A autora não quis com o texto, que acabou lhe rendendo ameaças na época, suavizar os resultados da ação de Eichmann, mas entendê-la em um contexto maior. Pazuello também não é o mal encarnado, como lembrou Vieira, mas seguiu ordens sem questionar. Com o país em sua mais importante guerra, ele recebeu orientações que colocaram em risco a saúde de seu próprio povo e resolveu segui-las. Por amor aos benefícios do cargo, por medo de voltar ao anonimato, por qualquer outro motivo que ele mesmo poderia explicar. Mas, infelizmente, o media training que recebeu não permitiria.

Os ex-ministros da Saúde Luiz Henrique Mandetta e Nelson Teich deixaram o cargo quando perceberam que, ao cumprirem as determinações do presidente da República, trairiam o juramento que fizeram como médicos, bateriam de frente com a ciência e levariam pessoas à morte. Pazuello, pelo contrário, aceitou o papel de executor de uma necropolítica reservado a ele por Bolsonaro. A referência de Vieira é, portanto, mais do que pertinente.

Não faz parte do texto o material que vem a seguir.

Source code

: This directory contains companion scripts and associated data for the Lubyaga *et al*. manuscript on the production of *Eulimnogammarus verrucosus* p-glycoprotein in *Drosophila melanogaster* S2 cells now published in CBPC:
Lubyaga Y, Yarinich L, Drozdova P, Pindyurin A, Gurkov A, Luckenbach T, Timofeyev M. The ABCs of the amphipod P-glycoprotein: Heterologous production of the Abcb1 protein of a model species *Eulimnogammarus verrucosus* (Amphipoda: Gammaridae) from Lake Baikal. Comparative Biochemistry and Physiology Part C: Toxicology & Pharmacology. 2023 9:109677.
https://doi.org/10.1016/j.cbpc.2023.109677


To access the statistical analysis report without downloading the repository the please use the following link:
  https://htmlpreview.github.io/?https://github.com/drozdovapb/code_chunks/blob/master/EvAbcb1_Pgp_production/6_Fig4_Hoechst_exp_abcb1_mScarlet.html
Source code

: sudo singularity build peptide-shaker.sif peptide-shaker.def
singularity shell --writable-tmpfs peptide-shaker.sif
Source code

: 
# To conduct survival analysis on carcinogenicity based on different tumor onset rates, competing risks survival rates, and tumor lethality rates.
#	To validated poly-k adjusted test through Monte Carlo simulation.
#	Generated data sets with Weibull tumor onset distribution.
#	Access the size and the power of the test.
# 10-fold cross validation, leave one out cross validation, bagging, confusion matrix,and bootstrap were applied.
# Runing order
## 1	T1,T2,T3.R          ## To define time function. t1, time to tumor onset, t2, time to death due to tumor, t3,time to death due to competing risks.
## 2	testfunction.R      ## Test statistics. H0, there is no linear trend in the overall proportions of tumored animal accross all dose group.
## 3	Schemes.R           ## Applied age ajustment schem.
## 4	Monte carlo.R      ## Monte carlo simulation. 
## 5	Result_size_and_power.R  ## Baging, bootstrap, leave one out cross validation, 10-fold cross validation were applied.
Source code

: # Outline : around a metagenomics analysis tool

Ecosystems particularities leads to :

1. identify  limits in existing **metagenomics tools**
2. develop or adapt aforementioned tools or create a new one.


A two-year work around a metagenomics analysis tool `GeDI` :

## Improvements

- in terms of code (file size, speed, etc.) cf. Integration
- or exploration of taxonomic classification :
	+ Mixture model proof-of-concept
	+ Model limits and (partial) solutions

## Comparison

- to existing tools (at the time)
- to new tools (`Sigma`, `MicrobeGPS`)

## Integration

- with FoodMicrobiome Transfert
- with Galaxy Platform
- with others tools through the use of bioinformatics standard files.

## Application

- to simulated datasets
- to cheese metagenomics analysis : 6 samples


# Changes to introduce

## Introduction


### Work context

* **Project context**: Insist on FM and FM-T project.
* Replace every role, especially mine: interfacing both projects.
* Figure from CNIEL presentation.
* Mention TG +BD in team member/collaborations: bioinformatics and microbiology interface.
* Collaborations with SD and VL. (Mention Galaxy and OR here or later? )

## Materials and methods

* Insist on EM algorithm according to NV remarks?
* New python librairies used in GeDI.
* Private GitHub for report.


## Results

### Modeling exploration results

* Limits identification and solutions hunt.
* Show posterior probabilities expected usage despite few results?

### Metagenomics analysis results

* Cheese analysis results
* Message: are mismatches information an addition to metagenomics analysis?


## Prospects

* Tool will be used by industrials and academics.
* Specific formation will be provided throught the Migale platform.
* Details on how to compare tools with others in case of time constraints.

Para Arendt, a maldade foi sendo construída aos poucos na Alemanha, por influência de pessoas e diante da falta de crítica, ocupando espaço quando as instituições politicamente permitiram. O vazio de pensamento é o ambiente em que o “mal” se aconchega, abrindo espaço para a banalização da morte e da violência.

É assustador saber que alguém visto como “normal” e “comum” pode ser capaz, nos contextos histórico, político e institucional apropriados, tornar-se o que convencionamos chamar de monstro. Ou seja, os monstros são nossos vizinhos ou podemos ser nós mesmos. Isso não afeta apenas generais, mas quem se alia incondicionalmente a esse posicionamento, defendendo remédios sem eficácia, sabotando isolamento social, criticando a vacina por razões políticas.

Pazuello poderia ter dito ‘não’ às ordens e deixado o ministério, segundo Vieira. Independentemente dos termos da CPI, a História já registrou que ele não quis dizer.